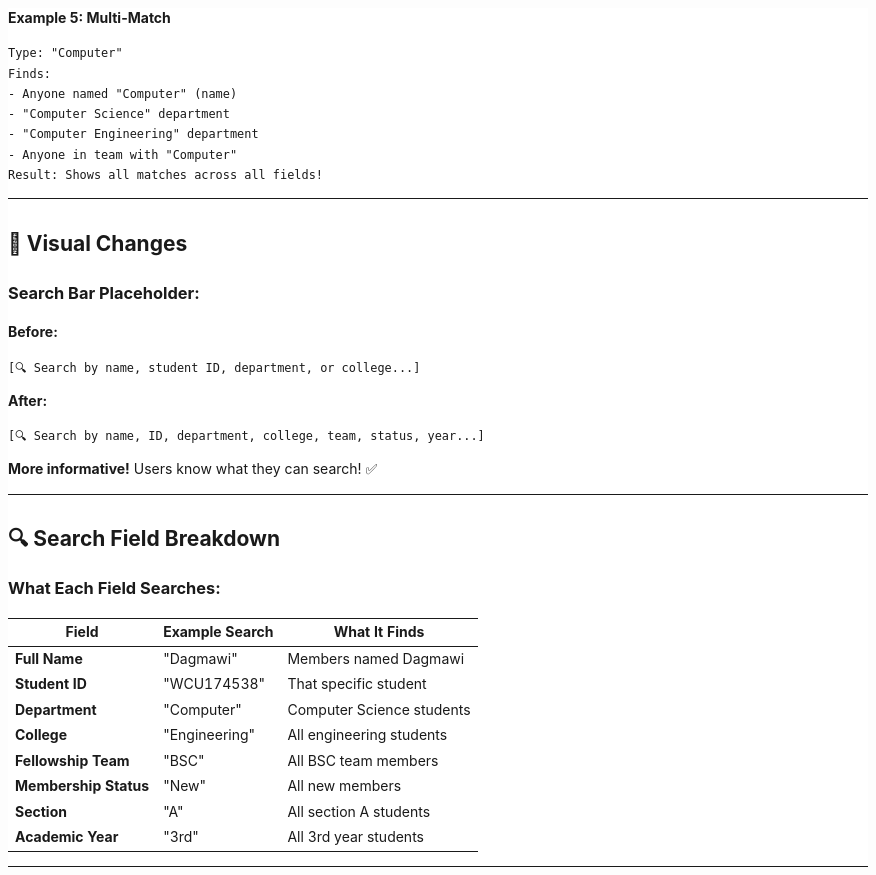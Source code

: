 **Example 5: Multi-Match**
```
Type: "Computer"
Finds:
- Anyone named "Computer" (name)
- "Computer Science" department
- "Computer Engineering" department
- Anyone in team with "Computer"
Result: Shows all matches across all fields!
```

---

## 🎨 Visual Changes

### Search Bar Placeholder:

**Before:**
```
[🔍 Search by name, student ID, department, or college...]
```

**After:**
```
[🔍 Search by name, ID, department, college, team, status, year...]
```

**More informative!** Users know what they can search! ✅

---

## 🔍 Search Field Breakdown

### What Each Field Searches:

| Field | Example Search | What It Finds |
|-------|---------------|---------------|
| **Full Name** | "Dagmawi" | Members named Dagmawi |
| **Student ID** | "WCU174538" | That specific student |
| **Department** | "Computer" | Computer Science students |
| **College** | "Engineering" | All engineering students |
| **Fellowship Team** | "BSC" | All BSC team members |
| **Membership Status** | "New" | All new members |
| **Section** | "A" | All section A students |
| **Academic Year** | "3rd" | All 3rd year students |

---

◇ ◇ ◇ ◇

● How to complete this task: Extract every line above that contains the word "Science".

● Result:
- "Computer Science" department
| **Department** | "Computer" | Computer Science students |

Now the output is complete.